This is Our War
Disclaimer: Masashi Kishimoto
Pairing: SasuNaru, ShikaNaru
Rated: M
Warning: Perombakan dan pencampur-adukan sejarah secara bejad, EYD berantakan, typo(maybe), imajinasi berdasarkan pelajaran geografi SMP, istilah kemiliteran yang aneh,konten dewasa, dll.
Genre: Romance, Tragedy, Hurt/Comfort
Summary: Naruto dan Sasuke. Dua Kolonel Tinggi dalam Perang Besar ke-2. Bertempur meninggalkan tunangan masing-masing yang menunggu di negeri suaka untuk saling membunuh satu sama lain. Kasih sayang yang timbul diantara darah para tentara, dan cinta yang melanggar perintah Para Petinggi.

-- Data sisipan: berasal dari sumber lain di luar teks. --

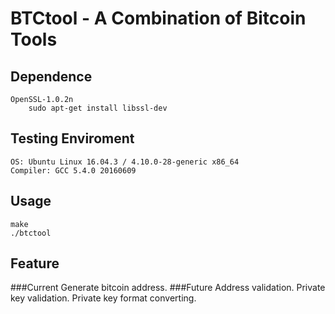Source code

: BTCtool - A Combination of Bitcoin Tools
================================================================================
Dependence
--------------------------------------------------------------------------------
	OpenSSL-1.0.2n
		sudo apt-get install libssl-dev

Testing Enviroment
--------------------------------------------------------------------------------
	OS: Ubuntu Linux 16.04.3 / 4.10.0-28-generic x86_64
	Compiler: GCC 5.4.0 20160609

Usage
--------------------------------------------------------------------------------
	make
	./btctool

Feature
--------------------------------------------------------------------------------
###Current
	Generate bitcoin address.
###Future
	Address validation.
	Private key validation.
	Private key format converting.

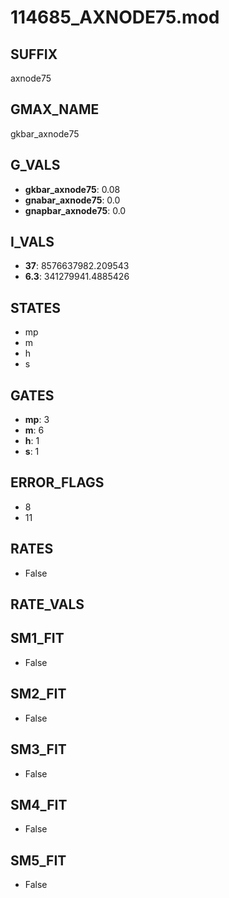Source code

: # 114685_AXNODE75.mod

## SUFFIX

axnode75

## GMAX_NAME

gkbar_axnode75

## G_VALS

- **gkbar_axnode75**: 0.08
- **gnabar_axnode75**: 0.0
- **gnapbar_axnode75**: 0.0

## I_VALS

- **37**: 8576637982.209543
- **6.3**: 341279941.4885426

## STATES

- mp
- m
- h
- s

## GATES

- **mp**: 3
- **m**: 6
- **h**: 1
- **s**: 1

## ERROR_FLAGS

- 8
- 11

## RATES

- False

## RATE_VALS


## SM1_FIT

- False

## SM2_FIT

- False

## SM3_FIT

- False

## SM4_FIT

- False

## SM5_FIT

- False

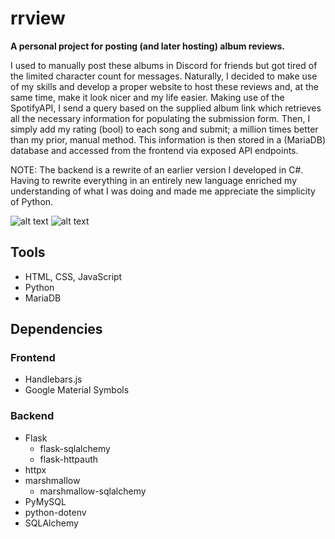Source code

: # rrview

**A personal project for posting (and later hosting) album reviews.**

I used to manually post these albums in Discord for friends but got tired of the
limited character count for messages. Naturally, I decided to make use of my
skills and develop a proper website to host these reviews and, at the same time,
make it look nicer and my life easier. Making use of the SpotifyAPI, I send a
query based on the supplied album link which retrieves all the necessary
information for populating the submission form. Then, I simply add my rating
(bool) to each song and submit; a million times better than my prior, manual
method. This information is then stored in a (MariaDB) database and accessed
from the frontend via exposed API endpoints.

NOTE: The backend is a rewrite of an earlier version I developed in C#. Having
to rewrite everything in an entirely new language enriched my understanding of
what I was doing and made me appreciate the simplicity of Python.

![alt text](https://github.com/royarchl/rrview/assets/home-page.png "Home page")
![alt text](https://github.com/royarchl/rrview/assets/albums-page.png "Albums page")

## Tools
- HTML, CSS, JavaScript
- Python
- MariaDB

## Dependencies
### Frontend
- Handlebars.js
- Google Material Symbols
### Backend
- Flask
    - flask-sqlalchemy
    - flask-httpauth
- httpx
- marshmallow
    - marshmallow-sqlalchemy
- PyMySQL
- python-dotenv
- SQLAlchemy
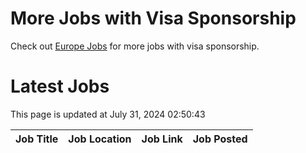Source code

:# More Jobs with Visa Sponsorship

Check out [Europe Jobs](https://github.com/sureshparimi/europejobs#latest-jobs) for more jobs with visa sponsorship.

# Latest Jobs

This page is updated at July 31, 2024 02:50:43

| Job Title | Job Location | Job Link | Job Posted |
| --- | --- | --- | --- |

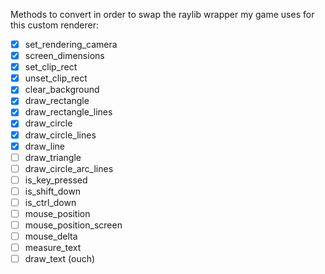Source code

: Methods to convert in order to swap the raylib wrapper my game uses for this custom renderer:

- [x] set_rendering_camera
- [x] screen_dimensions
- [x] set_clip_rect
- [x] unset_clip_rect
- [x] clear_background
- [x] draw_rectangle
- [x] draw_rectangle_lines
- [x] draw_circle
- [x] draw_circle_lines
- [x] draw_line
- [ ] draw_triangle
- [ ] draw_circle_arc_lines
- [ ] is_key_pressed
- [ ] is_shift_down
- [ ] is_ctrl_down
- [ ] mouse_position
- [ ] mouse_position_screen
- [ ] mouse_delta
- [ ] measure_text
- [ ] draw_text (ouch)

DON'T LIKE, DON'T READ! So it's means no flame,ok?
.
.
.
Bumi mereka bukanlah bumi yang kita tinggali sekarang. Bumi mereka adalah bumi dimana dua benua, Eropa dan Asia bersatu membentuk Benua Eurasia. Satu-satunya benua yang layak ditinggali oleh manusia, dan satu-satunya benua yang memiliki tanah untuk dijajaki.
Benua Eurasia, benua besar yang dikuasai oleh dua negara berbeda. Sebelah barat, dimana tumbuhan hidup subur dan air melimpah ruah dengan udara sejuk dari pegunungan Alpen, dikuasai oleh Negara Api. Merupakan negara dengan kekayaan alam yang melimpah ruah dan dipimpin oleh pemerintahan yang menjunjung tinggi harga diri.
Sementara di sebelah timur, dikuasai oleh Negara Angin. Layaknya cermin, daerah kekuasaan Negara Angin merupakan kebalikan dari wilayah barat. Gersang, tandus, kering, namun memiliki hasil tambang emas murni dan berlian yang luar biasa. Minyak bumi tersebar di setiap sudut. Menjadikan mereka sebagai negara yang jauh lebih kaya dibandingkan Negara Api.
Kedua negara adidaya yang hebat. Dan juga keras kepala.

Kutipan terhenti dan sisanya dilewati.